- [WORK REQUIRED] The word "package" occurs in some lines of the data. Return each such line.

(Items listed in a dataset)
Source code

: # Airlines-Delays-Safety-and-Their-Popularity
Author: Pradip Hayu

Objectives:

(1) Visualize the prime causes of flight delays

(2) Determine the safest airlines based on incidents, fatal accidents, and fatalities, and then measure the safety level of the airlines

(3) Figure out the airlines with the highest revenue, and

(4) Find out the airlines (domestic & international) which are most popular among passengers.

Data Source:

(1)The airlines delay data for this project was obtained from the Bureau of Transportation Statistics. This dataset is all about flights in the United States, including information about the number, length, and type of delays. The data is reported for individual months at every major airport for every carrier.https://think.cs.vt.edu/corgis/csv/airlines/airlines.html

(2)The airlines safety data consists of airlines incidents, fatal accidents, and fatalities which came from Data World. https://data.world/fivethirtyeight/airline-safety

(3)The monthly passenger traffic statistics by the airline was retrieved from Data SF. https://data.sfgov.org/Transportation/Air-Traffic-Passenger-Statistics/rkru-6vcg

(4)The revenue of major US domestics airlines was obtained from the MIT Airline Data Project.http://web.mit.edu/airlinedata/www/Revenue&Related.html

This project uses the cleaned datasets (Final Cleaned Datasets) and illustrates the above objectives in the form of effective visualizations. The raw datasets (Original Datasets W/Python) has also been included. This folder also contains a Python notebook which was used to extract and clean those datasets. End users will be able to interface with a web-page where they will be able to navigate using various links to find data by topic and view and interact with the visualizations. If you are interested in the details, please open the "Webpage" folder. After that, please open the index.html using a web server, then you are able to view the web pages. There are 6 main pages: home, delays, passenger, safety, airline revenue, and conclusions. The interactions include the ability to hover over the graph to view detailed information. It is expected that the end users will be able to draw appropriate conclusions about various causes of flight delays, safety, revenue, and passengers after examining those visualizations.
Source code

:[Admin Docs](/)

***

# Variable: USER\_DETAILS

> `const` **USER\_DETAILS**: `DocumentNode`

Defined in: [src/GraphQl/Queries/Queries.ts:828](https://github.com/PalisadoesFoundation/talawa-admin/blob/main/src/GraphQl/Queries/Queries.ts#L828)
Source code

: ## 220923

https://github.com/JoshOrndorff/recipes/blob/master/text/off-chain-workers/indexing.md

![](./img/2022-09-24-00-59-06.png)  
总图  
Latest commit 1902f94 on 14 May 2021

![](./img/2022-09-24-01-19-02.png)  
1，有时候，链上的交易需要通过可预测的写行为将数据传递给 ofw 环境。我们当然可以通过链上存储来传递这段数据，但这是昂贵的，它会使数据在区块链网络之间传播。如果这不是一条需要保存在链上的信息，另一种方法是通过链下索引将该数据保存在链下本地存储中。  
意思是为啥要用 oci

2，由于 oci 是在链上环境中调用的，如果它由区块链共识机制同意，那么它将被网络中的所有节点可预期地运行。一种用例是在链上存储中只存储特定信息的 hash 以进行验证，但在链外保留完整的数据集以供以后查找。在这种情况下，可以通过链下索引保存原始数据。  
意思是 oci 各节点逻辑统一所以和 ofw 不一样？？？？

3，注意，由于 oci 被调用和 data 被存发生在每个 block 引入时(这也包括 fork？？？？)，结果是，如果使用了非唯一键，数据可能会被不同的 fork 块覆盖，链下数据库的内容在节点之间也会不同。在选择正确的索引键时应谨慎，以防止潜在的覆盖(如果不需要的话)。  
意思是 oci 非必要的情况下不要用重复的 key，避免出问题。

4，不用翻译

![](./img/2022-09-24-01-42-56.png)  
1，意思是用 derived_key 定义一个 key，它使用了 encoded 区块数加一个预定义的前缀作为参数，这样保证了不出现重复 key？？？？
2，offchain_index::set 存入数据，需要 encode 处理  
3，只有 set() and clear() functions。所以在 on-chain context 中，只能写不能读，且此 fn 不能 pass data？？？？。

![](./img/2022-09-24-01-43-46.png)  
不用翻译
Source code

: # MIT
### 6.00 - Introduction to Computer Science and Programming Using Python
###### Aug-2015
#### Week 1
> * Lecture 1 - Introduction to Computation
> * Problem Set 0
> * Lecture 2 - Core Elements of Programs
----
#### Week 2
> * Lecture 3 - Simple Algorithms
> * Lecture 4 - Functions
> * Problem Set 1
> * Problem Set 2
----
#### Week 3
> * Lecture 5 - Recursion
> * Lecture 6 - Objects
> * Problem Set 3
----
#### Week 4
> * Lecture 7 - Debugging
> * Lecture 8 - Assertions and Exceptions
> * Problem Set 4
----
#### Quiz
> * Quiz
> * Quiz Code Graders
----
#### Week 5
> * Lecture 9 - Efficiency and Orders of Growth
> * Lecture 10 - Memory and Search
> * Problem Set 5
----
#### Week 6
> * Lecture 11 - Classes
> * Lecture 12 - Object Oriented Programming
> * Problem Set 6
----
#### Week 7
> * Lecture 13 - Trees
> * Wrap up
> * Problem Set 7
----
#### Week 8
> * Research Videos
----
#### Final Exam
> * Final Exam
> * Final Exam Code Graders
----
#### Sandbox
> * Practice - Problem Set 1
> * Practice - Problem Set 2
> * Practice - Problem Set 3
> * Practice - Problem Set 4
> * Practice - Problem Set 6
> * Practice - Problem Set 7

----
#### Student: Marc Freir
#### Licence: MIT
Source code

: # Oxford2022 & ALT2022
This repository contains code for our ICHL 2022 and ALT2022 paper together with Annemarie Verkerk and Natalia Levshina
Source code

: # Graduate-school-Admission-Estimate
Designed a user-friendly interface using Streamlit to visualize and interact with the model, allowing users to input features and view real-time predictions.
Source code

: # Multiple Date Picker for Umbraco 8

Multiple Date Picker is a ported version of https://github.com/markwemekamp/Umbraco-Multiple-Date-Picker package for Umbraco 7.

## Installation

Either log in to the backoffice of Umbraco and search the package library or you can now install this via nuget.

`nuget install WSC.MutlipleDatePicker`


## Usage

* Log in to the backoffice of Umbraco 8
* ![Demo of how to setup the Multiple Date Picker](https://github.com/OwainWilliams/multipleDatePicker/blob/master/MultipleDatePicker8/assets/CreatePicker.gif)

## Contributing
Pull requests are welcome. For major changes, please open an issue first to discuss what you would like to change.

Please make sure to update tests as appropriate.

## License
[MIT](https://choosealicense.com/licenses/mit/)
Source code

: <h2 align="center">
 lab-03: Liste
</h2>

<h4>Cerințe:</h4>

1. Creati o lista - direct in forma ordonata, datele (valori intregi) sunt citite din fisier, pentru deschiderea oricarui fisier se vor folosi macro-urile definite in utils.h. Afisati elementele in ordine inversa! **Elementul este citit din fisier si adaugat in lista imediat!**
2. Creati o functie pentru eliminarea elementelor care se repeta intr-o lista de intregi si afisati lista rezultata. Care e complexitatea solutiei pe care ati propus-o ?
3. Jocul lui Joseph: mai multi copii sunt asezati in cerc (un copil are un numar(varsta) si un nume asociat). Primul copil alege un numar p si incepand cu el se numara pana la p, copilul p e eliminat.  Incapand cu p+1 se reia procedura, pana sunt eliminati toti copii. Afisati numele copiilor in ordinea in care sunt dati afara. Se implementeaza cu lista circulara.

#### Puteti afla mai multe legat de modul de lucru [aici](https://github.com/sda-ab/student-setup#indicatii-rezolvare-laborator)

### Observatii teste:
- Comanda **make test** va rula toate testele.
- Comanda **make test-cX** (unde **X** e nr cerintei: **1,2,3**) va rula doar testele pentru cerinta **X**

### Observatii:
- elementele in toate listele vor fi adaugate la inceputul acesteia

- [ANSWER FOR THIS EXERCISE]
Multiple Date Picker is a ported version of https://github.com/markwemekamp/Umbraco-Multiple-Date-Picker package for Umbraco 7.
Either log in to the backoffice of Umbraco and search the package library or you can now install this via nuget.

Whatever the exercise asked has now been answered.